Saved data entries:
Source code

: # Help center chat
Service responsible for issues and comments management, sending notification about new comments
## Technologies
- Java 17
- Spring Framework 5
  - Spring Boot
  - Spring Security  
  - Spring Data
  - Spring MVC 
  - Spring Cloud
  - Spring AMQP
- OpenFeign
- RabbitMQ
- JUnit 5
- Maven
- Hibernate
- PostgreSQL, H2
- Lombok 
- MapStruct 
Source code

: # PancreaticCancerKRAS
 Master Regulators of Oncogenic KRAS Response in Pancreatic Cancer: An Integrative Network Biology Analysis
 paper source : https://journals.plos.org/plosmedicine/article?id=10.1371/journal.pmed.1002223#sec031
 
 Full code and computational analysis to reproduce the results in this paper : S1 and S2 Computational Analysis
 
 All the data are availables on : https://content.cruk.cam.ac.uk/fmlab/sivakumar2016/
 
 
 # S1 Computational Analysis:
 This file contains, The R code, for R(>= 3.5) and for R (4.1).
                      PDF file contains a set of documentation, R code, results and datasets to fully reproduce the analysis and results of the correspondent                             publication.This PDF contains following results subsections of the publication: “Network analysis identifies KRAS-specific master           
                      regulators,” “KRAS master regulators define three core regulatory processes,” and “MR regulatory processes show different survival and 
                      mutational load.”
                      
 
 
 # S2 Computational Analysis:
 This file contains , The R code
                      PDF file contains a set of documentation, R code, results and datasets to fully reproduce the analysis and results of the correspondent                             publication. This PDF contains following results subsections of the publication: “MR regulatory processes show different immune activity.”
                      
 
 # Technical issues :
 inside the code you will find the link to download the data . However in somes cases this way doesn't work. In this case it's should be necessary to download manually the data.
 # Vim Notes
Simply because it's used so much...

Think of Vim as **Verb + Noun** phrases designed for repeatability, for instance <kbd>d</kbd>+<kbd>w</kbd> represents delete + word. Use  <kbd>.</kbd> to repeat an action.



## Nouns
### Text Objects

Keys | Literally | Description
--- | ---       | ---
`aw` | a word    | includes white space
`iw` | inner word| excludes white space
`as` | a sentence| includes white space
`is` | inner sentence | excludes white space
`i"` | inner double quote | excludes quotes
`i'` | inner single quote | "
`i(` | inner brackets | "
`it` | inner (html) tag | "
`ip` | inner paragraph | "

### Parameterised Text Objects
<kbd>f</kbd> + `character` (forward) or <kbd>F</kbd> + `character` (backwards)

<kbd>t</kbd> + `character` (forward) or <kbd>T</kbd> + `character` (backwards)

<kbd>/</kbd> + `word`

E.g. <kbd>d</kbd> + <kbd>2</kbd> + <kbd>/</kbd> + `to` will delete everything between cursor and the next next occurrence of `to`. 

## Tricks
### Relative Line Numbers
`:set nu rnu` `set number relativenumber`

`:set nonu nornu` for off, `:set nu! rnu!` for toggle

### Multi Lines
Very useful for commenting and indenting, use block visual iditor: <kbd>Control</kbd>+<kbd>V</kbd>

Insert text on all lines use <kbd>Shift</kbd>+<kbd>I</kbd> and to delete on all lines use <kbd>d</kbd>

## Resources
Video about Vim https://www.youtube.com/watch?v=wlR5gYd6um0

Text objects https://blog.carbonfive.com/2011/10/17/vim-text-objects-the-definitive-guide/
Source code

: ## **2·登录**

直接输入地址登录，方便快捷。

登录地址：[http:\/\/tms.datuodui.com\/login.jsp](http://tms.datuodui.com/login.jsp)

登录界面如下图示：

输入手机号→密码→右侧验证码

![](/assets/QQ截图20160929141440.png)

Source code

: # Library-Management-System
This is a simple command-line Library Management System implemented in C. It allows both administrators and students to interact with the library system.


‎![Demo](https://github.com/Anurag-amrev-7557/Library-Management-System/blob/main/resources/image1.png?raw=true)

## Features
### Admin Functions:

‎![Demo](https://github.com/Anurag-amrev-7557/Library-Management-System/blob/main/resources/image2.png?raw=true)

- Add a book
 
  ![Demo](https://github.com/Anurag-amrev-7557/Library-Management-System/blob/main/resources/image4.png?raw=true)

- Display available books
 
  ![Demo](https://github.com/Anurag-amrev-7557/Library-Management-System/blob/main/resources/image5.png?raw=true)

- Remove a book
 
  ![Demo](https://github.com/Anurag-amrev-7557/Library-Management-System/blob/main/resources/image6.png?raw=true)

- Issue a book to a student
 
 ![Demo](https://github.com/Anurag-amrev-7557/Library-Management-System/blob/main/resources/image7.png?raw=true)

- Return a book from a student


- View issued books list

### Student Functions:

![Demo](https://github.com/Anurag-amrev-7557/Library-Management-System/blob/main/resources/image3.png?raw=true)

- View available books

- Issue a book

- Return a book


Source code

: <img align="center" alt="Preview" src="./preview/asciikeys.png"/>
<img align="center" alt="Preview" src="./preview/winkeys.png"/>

> _Your goal_
List the lines of the records where "quote" occurs.

> _Answer space_
`i"` | inner double quote | excludes quotes
`i'` | inner single quote | "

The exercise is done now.